A morning well spent

While Papa took Liliana to the market to get some things for our breakfast this morning, Marta and I started  making  our Christmas cards. I wanted to make them using a very simple technique (and a not too messy one) this year  so Marta could participate, and maybe even Liliana. So I chose one of the oldest forms of printmaking, also called rubbing art. Thinking of it, that was actually very appropriate because both Marta and Liliana are very much enjoying playing with crayons at the moment. I made a rudimentary texture underlay out of ordinary paper and we were off.
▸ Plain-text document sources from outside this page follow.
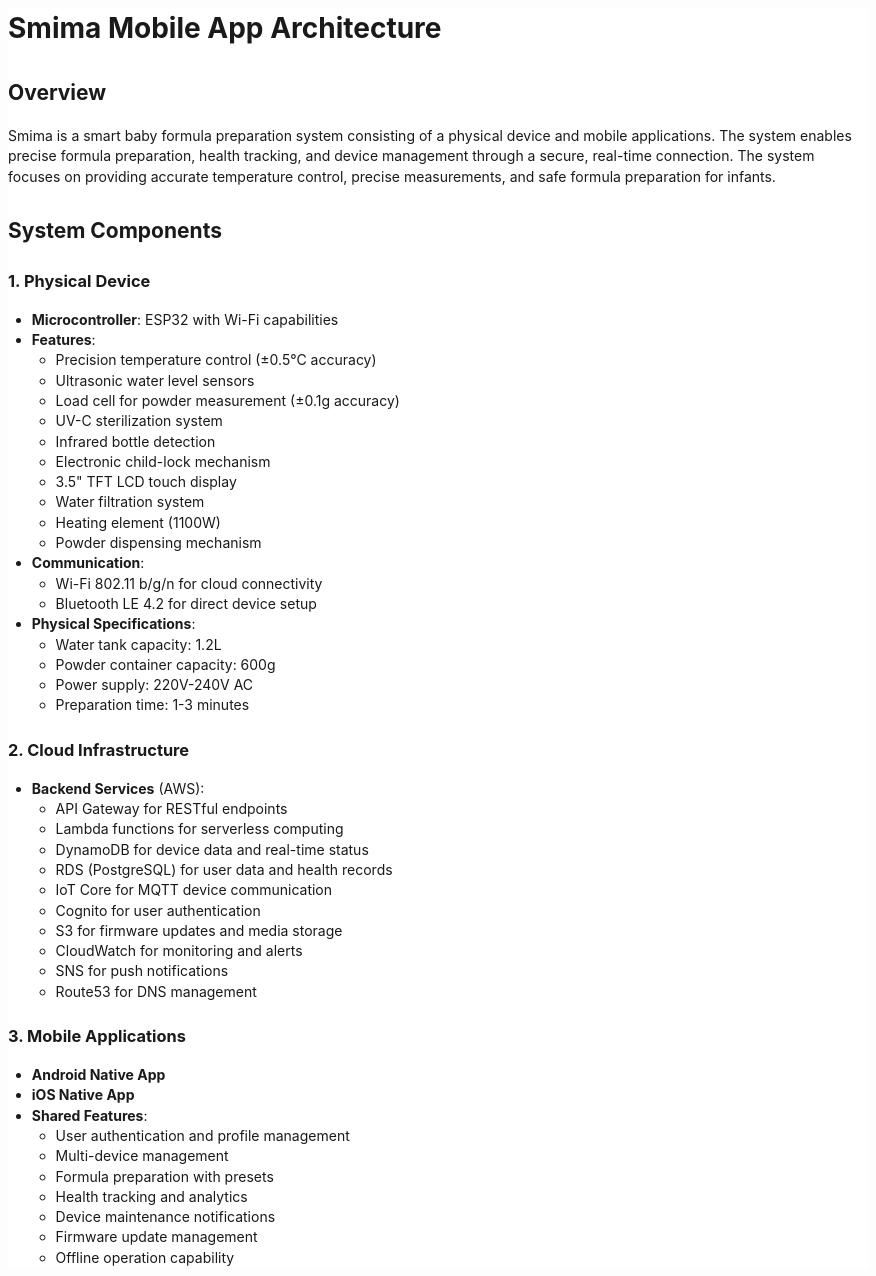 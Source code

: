 # Smima Mobile App Architecture

## Overview
Smima is a smart baby formula preparation system consisting of a physical device and mobile applications. The system enables precise formula preparation, health tracking, and device management through a secure, real-time connection. The system focuses on providing accurate temperature control, precise measurements, and safe formula preparation for infants.

## System Components

### 1. Physical Device
- **Microcontroller**: ESP32 with Wi-Fi capabilities
- **Features**:
  - Precision temperature control (±0.5°C accuracy)
  - Ultrasonic water level sensors
  - Load cell for powder measurement (±0.1g accuracy)
  - UV-C sterilization system
  - Infrared bottle detection
  - Electronic child-lock mechanism
  - 3.5" TFT LCD touch display
  - Water filtration system
  - Heating element (1100W)
  - Powder dispensing mechanism
- **Communication**: 
  - Wi-Fi 802.11 b/g/n for cloud connectivity
  - Bluetooth LE 4.2 for direct device setup
- **Physical Specifications**:
  - Water tank capacity: 1.2L
  - Powder container capacity: 600g
  - Power supply: 220V-240V AC
  - Preparation time: 1-3 minutes

### 2. Cloud Infrastructure
- **Backend Services** (AWS):
  - API Gateway for RESTful endpoints
  - Lambda functions for serverless computing
  - DynamoDB for device data and real-time status
  - RDS (PostgreSQL) for user data and health records
  - IoT Core for MQTT device communication
  - Cognito for user authentication
  - S3 for firmware updates and media storage
  - CloudWatch for monitoring and alerts
  - SNS for push notifications
  - Route53 for DNS management

### 3. Mobile Applications
- **Android Native App**
- **iOS Native App**
- **Shared Features**:
  - User authentication and profile management
  - Multi-device management
  - Formula preparation with presets
  - Health tracking and analytics
  - Device maintenance notifications
  - Firmware update management
  - Offline operation capability
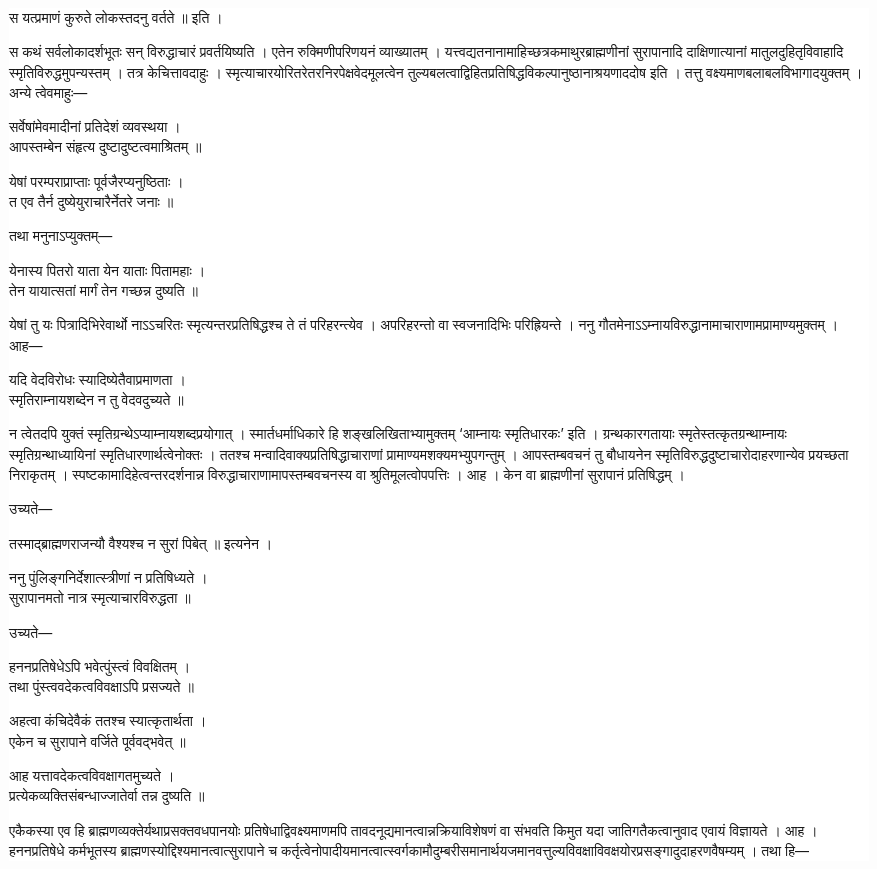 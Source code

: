 
स यत्प्रमाणं कुरुते लोकस्तदनु वर्तते ॥ इति ।  


स कथं सर्वलोकादर्शभूतः सन् विरुद्धाचारं प्रवर्तयिष्यति । एतेन रुक्मिणीपरिणयनं व्याख्यातम् । यत्त्वद्यतनानामाहिच्छत्रकमाथुरब्राह्मणीनां सुरापानादि दाक्षिणात्यानां मातुलदुहितृविवाहादि स्मृतिविरुद्धमुपन्यस्तम् । तत्र केचित्तावदाहुः । स्मृत्याचारयोरितरेतरनिरपेक्षवेदमूलत्वेन तुल्यबलत्वाद्विहितप्रतिषिद्धविकल्पानुष्ठानाश्रयणाददोष इति । तत्तु वक्ष्यमाणबलाबलविभागादयुक्तम् । अन्ये त्वेवमाहुः﻿—

सर्वेषांमेवमादीनां प्रतिदेशं व्यवस्थया ।  
आपस्तम्बेन संहृत्य दुष्टादुष्टत्वमाश्रितम् ॥  


येषां परम्पराप्राप्ताः पूर्वजैरप्यनुष्ठिताः ।  
त एव तैर्न दुष्येयुराचारैर्नेतरे जनाः ॥  


तथा मनुनाऽप्युक्तम्﻿—

येनास्य पितरो याता येन याताः पितामहाः ।  
तेन यायात्सतां मार्गं तेन गच्छन्न दुष्यति ॥  


येषां तु यः पित्रादिभिरेवार्थो नाऽऽचरितः स्मृत्यन्तरप्रतिषिद्धश्च ते तं परिहरन्त्येव । अपरिहरन्तो वा स्वजनादिभिः परिह्रियन्ते । ननु गौतमेनाऽऽम्नायविरुद्धानामाचाराणामप्रामाण्यमुक्तम् । आह﻿—

यदि वेदविरोधः स्यादिष्येतैवाप्रमाणता ।  
स्मृतिराम्नायशब्देन न तु वेदवदुच्यते ॥  


न त्वेतदपि युक्तं स्मृतिग्रन्थेऽप्याम्नायशब्दप्रयोगात् । स्मार्तधर्माधिकारे हि शङ्खलिखिताभ्यामुक्तम् ‘आम्नायः स्मृतिधारकः’ इति । ग्रन्थकारगतायाः स्मृतेस्तत्कृतग्रन्थाम्नायः स्मृतिग्रन्थाध्यायिनां स्मृतिधारणार्थत्वेनोक्तः । ततश्च मन्वादिवाक्यप्रतिषिद्धाचाराणां प्रामाण्यमशक्यमभ्युपगन्तुम् । आपस्तम्बवचनं तु बौधायनेन स्मृतिविरुद्धदुष्टाचारोदाहरणान्येव प्रयच्छता निराकृतम् । स्पष्टकामादिहेत्वन्तरदर्शनान्न विरुद्धाचाराणामापस्तम्बवचनस्य वा श्रुतिमूलत्वोपपत्तिः । आह । केन वा ब्राह्मणीनां सुरापानं प्रतिषिद्धम् ।

उच्यते﻿—

तस्माद्ब्राह्मणराजन्यौ वैश्यश्च न सुरां पिबेत् ॥ इत्यनेन ।  


ननु पुंलिङ्गनिर्देशात्स्त्रीणां न प्रतिषिध्यते ।  
सुरापानमतो नात्र स्मृत्याचारविरुद्धता ॥  


उच्यते﻿—

हननप्रतिषेधेऽपि भवेत्पुंस्त्वं विवक्षितम् ।  
तथा पुंस्त्ववदेकत्वविवक्षाऽपि प्रसज्यते ॥  


अहत्वा कंचिदेवैकं ततश्च स्यात्कृतार्थता ।  
एकेन च सुरापाने वर्जिते पूर्ववद्भवेत् ॥  


आह यत्तावदेकत्वविवक्षागतमुच्यते ।  
प्रत्येकव्यक्तिसंबन्धाज्जातेर्वा तन्न दुष्यति ॥  


एकैकस्या एव हि ब्राह्मणव्यक्तेर्यथाप्रसक्तवधपानयोः प्रतिषेधाद्विवक्ष्यमाणमपि तावदनूद्यमानत्वान्नक्रियाविशेषणं वा संभवति किमुत यदा जातिगतैकत्वानुवाद एवायं विज्ञायते । आह । हननप्रतिषेधे कर्मभूतस्य ब्राह्मणस्योद्दिश्यमानत्वात्सुरापाने च कर्तृत्वेनोपादीयमानत्वात्स्वर्गकामौदुम्बरीसमानार्थयजमानवत्तुल्यविवक्षाविवक्षयोरप्रसङ्गादुदाहरणवैषम्यम् । तथा हि﻿—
It took Marta two or three tries to get the hang of it and keep the crayon in the right position so not to make a hard line. After she “mastered” the technique it was pure fun. Marta was particularly delighted to choose the colours for each picture. Even though sometimes I thought ” ugh, those three colours are  never going to work together’  most of the pictures turned out  surprisingly beautiful. So I learned to hold back my experienced designer judgement and just went with the fun. I cut out the pictures and now we will glue each of them  onto a card to finish them off. It was great fun to do an artistic activity this morning, but more than that I enjoyed the time that Marta and I spent together on our own and all the attention I could give to her only.

 

underlay

trying hard

stars

ready pictures

 

Enquanto o Papa levou a Liliana ao mercado para comprar algumas coisas para o nosso café da manhã eu e a Marta começamos a fazer nossos cartões de Natal. Eu queria uma técnica simples e que não fizesse muita sujeira esse ano para que a Marta, e talvez até a Liliana, pudessem participar. Eu acabei escolhendo uma das formas mais antigas de impressão também chamada… e agora? Não sei o nome em português! Bom, funciona colocando o papel por cima de uma matriz e passando um lápis por cima. A escolha dessa técnica até que funcionou muito bem porque tanto a Marta quanto a Liliana estão curtindo muito brincar com lápis de cêra. Eu fiz uma matriz muito simples feita de papel comum mesmo. Depois da terceira tentativa a Marta pegou o jeito de segurar o lápis de modo a não fazer uma linha, mas sim uma área homogênea de cor e a partir daí foi pura diversão. Uma das coisas que ela mais gostou de fazer foi escolher as cores para cada figura. Apesar de algumas vezes eu pensar ‘ui, essas três cores juntas nunca vão funcionar!’ a maioria da figuras ficaram muito bonitas. Então eu aprendi a segurar o meu julgamento de designer experiente e me deixei levar pela diversão. Agora eu cortei as figuras e depois vamos colá-las nos cartões para terminar. Foi um prazer passar a manhã trabalhando numa atividade artística, mas mais do que isso eu curti mesmo foi o tempo que passei a sós com a filhota mais velha e a atenção dedicada somente a ela!